The current political scenario marked by the Senate crisis and suspicions regarding the management of Petrobras bring back to the table the familiar issue of media’s biggest newspapers reach and influence, namely, Folha de S. Paulo, Estado de S. Paulo and O Globo. Do these major newspapers deserve the importance attributed by the political and “intellectual” elites in shaping the Brazilian public opinion, vis-à-vis, for example TV and/or the Internet?
I have been insisting otherwise, even before the expansion of the Internet. It does not however mean they should be ignored. Not at all. It means to not assign them a national relevance which they no longer have, assuming they had such influence to begin with.
This argument, despite new evidence about the Internet’s reach and the relative democratization guaranteed by its access is frequently chastised by those who believe the major newspapers and their columnists are responsible for defining the national public agenda.
The issue is complex, therefore I do not seek to solve it, just continue the debate.
Two aspects of the argument.
I will not take on all the aspects of the debate. It is well known newspaper sales are falling. Similarly, much has been discussed about the “recycling” of major newspapers’ articles by radio and TV stations. I also believe the recent questioning of these newspapers’ credibility is an important issue. However, I do not wish to debate these points but note two other aspects.
First, the regional character of these big papers. O Globo is mainly a newspaper from Rio de Janeiro while Folha and Estadão are from São Paulo. They are not sold neither read nationally.
The second aspect is actually a consequence of the first but should be looked closely. Exactly, towards whom are these papers written?
One of the research topics in newsmaking seeks to relate the social reality constructed by the media to the values shared by journalists about how they should practice their craft.
Evidence suggests that news pieces implicitly reflect the journalists and their sources to a greater extent than the readers themselves. This means that while journalists know little about the readers, the bureaucratic, organizational and professional structure of the newspapers have a decisive influence over what is going to be news.
It’s worth mentioning the journalists’ expectations, political orientations, professional values do not come from the “public” towards whom they are writing but from their “reference group: colleagues and sources.”
In reality, the sources with which journalists regularly “talk” constitute a main part of their audience. Correspondents get more feedback about their coverage, reports and analyses from their source than any other social group. Reporters are permanently in contact with their sources and therefore get compliments, corrections, complaints, affronts, etc.
Therefore, as Paulo Kucinski stated “the dominant elite are simultaneously the protagonist and audience of news; a cycle which excludes the greater public from the written world.” The case applies to the national territory. Thus, major newspapers, besides being regional, are exclusive to Brazilian elites, be it national, regional or local.

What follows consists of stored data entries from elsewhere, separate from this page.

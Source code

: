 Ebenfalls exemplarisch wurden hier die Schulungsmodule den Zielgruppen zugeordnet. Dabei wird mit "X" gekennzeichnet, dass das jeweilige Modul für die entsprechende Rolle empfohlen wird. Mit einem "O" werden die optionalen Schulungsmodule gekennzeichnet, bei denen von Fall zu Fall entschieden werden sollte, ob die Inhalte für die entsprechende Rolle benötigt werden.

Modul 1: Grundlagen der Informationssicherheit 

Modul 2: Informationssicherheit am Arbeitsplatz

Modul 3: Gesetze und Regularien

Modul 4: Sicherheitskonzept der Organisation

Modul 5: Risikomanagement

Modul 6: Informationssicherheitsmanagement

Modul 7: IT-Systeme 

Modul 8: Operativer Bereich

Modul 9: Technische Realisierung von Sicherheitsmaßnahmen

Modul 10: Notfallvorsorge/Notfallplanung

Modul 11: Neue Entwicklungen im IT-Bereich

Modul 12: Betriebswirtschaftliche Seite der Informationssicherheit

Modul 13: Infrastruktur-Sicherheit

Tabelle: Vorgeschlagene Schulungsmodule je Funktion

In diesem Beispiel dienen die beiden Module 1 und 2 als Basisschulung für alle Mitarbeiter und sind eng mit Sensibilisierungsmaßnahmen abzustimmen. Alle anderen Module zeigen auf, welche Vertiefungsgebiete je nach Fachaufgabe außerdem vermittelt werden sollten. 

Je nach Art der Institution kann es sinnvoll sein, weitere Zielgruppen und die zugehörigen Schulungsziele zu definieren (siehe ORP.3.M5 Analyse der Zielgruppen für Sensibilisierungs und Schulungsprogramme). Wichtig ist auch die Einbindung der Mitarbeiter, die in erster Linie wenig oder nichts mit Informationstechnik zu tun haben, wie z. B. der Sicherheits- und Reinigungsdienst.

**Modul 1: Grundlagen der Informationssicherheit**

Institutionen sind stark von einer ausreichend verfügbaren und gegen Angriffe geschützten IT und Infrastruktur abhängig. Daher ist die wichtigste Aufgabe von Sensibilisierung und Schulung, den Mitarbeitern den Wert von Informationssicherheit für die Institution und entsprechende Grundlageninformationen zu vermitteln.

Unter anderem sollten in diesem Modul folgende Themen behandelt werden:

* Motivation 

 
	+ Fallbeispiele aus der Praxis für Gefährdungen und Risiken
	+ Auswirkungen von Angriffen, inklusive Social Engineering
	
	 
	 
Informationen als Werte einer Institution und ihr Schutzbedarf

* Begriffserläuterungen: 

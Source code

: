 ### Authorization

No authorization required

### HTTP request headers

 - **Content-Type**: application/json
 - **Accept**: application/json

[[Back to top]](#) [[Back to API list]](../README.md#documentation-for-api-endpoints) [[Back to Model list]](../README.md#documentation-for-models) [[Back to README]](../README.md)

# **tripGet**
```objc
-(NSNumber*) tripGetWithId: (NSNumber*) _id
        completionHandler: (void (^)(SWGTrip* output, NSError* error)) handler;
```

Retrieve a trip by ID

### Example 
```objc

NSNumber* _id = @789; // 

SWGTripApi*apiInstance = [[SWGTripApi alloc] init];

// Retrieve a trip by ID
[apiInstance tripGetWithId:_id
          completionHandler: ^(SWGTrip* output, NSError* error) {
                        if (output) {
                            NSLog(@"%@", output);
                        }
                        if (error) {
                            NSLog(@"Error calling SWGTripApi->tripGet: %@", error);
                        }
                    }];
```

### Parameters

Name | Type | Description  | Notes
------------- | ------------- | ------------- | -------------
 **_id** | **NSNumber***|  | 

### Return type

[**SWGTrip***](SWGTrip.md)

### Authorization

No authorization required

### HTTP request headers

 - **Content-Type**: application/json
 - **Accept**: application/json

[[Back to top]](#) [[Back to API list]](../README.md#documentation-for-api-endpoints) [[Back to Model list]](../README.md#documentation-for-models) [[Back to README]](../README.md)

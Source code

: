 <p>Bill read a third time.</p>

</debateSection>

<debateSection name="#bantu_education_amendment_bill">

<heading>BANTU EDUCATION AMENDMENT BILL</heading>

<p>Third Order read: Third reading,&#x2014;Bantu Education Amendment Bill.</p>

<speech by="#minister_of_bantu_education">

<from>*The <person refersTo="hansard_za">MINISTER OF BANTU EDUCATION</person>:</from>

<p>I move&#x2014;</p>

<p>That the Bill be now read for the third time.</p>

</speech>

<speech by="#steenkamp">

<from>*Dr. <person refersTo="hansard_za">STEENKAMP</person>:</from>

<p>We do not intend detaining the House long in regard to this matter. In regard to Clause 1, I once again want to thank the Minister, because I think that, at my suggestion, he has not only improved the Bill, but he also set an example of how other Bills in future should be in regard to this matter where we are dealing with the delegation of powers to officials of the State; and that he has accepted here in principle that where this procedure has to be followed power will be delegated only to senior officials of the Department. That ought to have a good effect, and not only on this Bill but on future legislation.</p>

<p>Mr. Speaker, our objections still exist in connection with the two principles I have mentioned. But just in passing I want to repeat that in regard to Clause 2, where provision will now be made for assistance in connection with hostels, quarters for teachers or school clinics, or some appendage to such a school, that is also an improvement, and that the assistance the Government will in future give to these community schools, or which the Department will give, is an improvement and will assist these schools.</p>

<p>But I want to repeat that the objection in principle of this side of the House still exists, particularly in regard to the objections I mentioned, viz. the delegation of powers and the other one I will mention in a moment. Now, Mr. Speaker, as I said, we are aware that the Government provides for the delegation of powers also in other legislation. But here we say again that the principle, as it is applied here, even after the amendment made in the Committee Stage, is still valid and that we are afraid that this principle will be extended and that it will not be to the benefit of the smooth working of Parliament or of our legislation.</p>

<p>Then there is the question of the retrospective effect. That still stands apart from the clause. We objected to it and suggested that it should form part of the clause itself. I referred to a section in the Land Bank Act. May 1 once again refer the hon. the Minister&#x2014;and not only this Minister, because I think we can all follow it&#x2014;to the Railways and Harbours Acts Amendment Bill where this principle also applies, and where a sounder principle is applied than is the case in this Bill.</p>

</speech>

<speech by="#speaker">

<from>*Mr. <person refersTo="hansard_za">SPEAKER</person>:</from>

What about the consequences?
The professional practice of journalism, not only within big newspapers, creates a permanent and self-serving cycle between sources and journalists. But this relation tends to tip towards the journalists. This cycle undermines the sources because they now feel “captive” of a select group of news reporters.
On the other hand, this sequence favors the journalists because (1) they have privileged access to these “authorized” and “accredited” sources, (2) the reporters have power to select, omit, emphasize and distort information and (3) they now “operate” under the protection and preserve the interests of these media groups for which they work.
Therefore, it seems correct to state major newspapers and their reporters work within a circle restricted to specific layers of the Brazilian political and “intellectual” elite.
Let it known the undue overestimation of these newspapers’ influence, often times, causes a misguided evaluation of what is the “public opinion” and, consequently, can lead to significant mistakes in public policy-making by sectors of the government.
The actual influence this political and “intellectual” elite on national politics remains to be known. If one takes the 2006 presidential elections as an example, the diverse “public spheres” of Brazilian society revealed relative autonomy from the major papers.
Does this case also apply to the other aspects of daily life? That remains to be known?
Venício A. de Lima is a senior researcher at the NEMP (Núcleo de Estudos sobre Mídia e Política – Center of Studies on Media and Politics) from Universidade de Brasília. He is the author, among other books, of Diálogos da Perplexidade – Reflexões Críticas Sobre a Mídia (Perplexity Dialogues – Critical Reflections on the Media) with Bernardo Kucinski. This text appeared at Observatório da Imprensa.